Anyway, all character confusion aside, the play is very interesting. It presents a take on the dark side of the American Dream, the people who failed to be the Great Gatsby, if you will. Willy is a picture of someone who worked hard and long, and for what? A run down house, a history of domestic violence, an affair, and a kid who doesn't love him--barely respects him. It's dark, gruesome (in the sense that the American Dream is slaughtered before our very eyes). It's a true picture of America. Reminds me of Watchmen, the scene where Nite Owl and the Comedian are fighting rioters--American citizens--and Nite Owl asks "Whatever happened to the American Dream?" to which the Comedian replies "It came true. You're looking at it."
Powerful stuff.

Invisible Man

The narrator had choices.





Oh, you want more? That's not enough information for you?... *Sigh* Okay. See, the way I see it, everything that happens to us is the result of a choice. Almost everything. Sometimes, people do things to us, but we have the choice of letting them, stopping them, or running away from them. In the eyes of mortals, our free will is infinite, unlimited. Not so much in the eyes of deities, but that's a different subject for a different time.
"They forced him," you say. "He had no choice but to get in the ring and fight."
Not true. It was simply the best option. The narrator says he has no choice in the matter when really, he just knows that the alternative is that he gets the shit kicked out of him by a bunch of drunk, angry white guys. He <i>chooses</i> the better option. Plus, he was conscious enough to realize that some of the guys were jumping out of the ring, so he could have chosen to do the same. He could have chosen not to go after the money. He could have chosen to lose the battle royale altogether. But he didn't. Because he kept choosing the self-preserving options. He didn't want fifty angry white guys beating him into Jell-O.
All in all, I liked it. Maybe it wasn't about race, but there were certainly some racial aspects of it. Like the illusion of success in the black community. The white guys gave him a scholarship for his talent in speech-writing, but it was to a Negro college. They chose a college for him, they didn't hand him a check and say "Pick any college you like, son.
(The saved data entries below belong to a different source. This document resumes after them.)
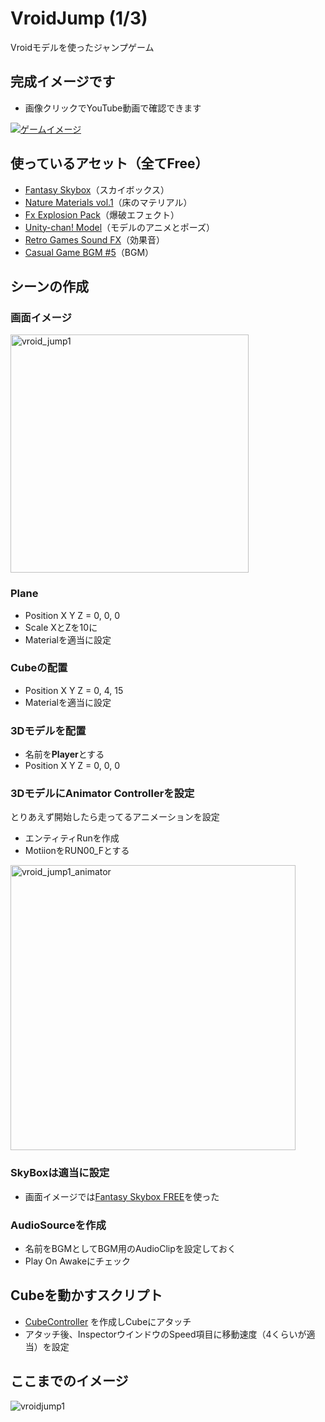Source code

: # VroidJump (1/3)
Vroidモデルを使ったジャンプゲーム

## 完成イメージです
- 画像クリックでYouTube動画で確認できます

[![ゲームイメージ](https://img.youtube.com/vi/KiAOWw25O24/0.jpg)](https://www.youtube.com/watch?v=KiAOWw25O24)

## 使っているアセット（全てFree）
- [Fantasy Skybox](https://assetstore.unity.com/packages/2d/textures-materials/sky/fantasy-skybox-free-18353?locale=ja-JP)（スカイボックス）
- [Nature Materials vol.1](https://assetstore.unity.com/packages/2d/textures-materials/nature/nature-materials-vol-1-21113)（床のマテリアル）
- [Fx Explosion Pack](https://assetstore.unity.com/packages/vfx/particles/fire-explosions/fx-explosion-pack-30102)（爆破エフェクト）
- [Unity-chan! Model](https://assetstore.unity.com/packages/3d/characters/unity-chan-model-18705)（モデルのアニメとポーズ）
- [Retro Games Sound FX](https://assetstore.unity.com/packages/audio/sound-fx/retro-games-sound-fx-27280)（効果音）
- [Casual Game BGM #5](https://assetstore.unity.com/packages/audio/music/casual-game-bgm-5-135943)（BGM）

## シーンの作成
### 画面イメージ
<img width="381" alt="vroid_jump1" src="https://user-images.githubusercontent.com/32384416/140244875-056f7931-959e-42f7-83aa-47d083b26fa8.PNG">

### Plane
- Position X Y Z = 0, 0, 0
- Scale XとZを10に
- Materialを適当に設定

### Cubeの配置
- Position X Y Z = 0, 4, 15
- Materialを適当に設定

### 3Dモデルを配置
- 名前を**Player**とする
- Position X Y Z = 0, 0, 0
### 3DモデルにAnimator Controllerを設定
とりあえず開始したら走ってるアニメーションを設定
- エンティティRunを作成
- MotiionをRUN00_Fとする
<img width="456" alt="vroid_jump1_animator" src="https://user-images.githubusercontent.com/32384416/140253804-52589592-f0e2-407b-adec-aeb49e900776.PNG">

### SkyBoxは適当に設定
- 画面イメージでは[Fantasy Skybox FREE](https://assetstore.unity.com/packages/2d/textures-materials/sky/fantasy-skybox-free-18353?locale=ja-JP)を使った
 
### AudioSourceを作成
- 名前をBGMとしてBGM用のAudioClipを設定しておく
- Play On Awakeにチェック

## Cubeを動かすスクリプト
- [CubeController](https://github.com/mrgarita/VroidJump/blob/master/CubeController.cs) を作成しCubeにアタッチ
- アタッチ後、InspectorウインドウのSpeed項目に移動速度（4くらいが適当）を設定

## ここまでのイメージ
![vroidjump1](https://user-images.githubusercontent.com/32384416/140249994-a59e0be0-590a-4b86-85ac-1327edb7893c.gif)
You've earned it." Nope, they said "Go to this black school and be a good boy." It's condescending. They send the smart black kids off to college so they don't cause trouble for the white folk. Then they're free to push around the more uneducated ones. Sad but true.

Thursday, April 21, 2011

Gertrude Stein

"Tender Buttons" is an interesting piece of work. In a way, it reminds me of Charles Simic, a poet who immigrated to America as a boy during World War II. Simic write prose poetry--which is sort of what Stein does, only without coherent sentences--but the thing about Simic is that he writes these cryptic freaking poems that, without significant analysis of every word, make no sense whatsoever.
The difference is that Stein doesn't set out to make meaning out of her poems, as far as I can tell. It's all modern art. It's a Rothko painting, or some abstract sculpture that means something different to everyone, because whatever you get out of it is whatever you project onto it. Darren Arnofsky's "The Fountain" is a great example of this. The movie has a definite meaning to its director, but Arnofsky has not commented on that meaning, rather hoping everyone will draw their own conclusions. And there are many interpretations of the movie, not all of which do I agree with, nor would some have even occured to me. (I highly recommend that movie, by the way.)
I didn't get Stein most of the time, but some of her poems clicked immediately. I still prefer her to Simic, because at least I can just appreciate Stein's alliteration and word association without having to search desperately for meaning.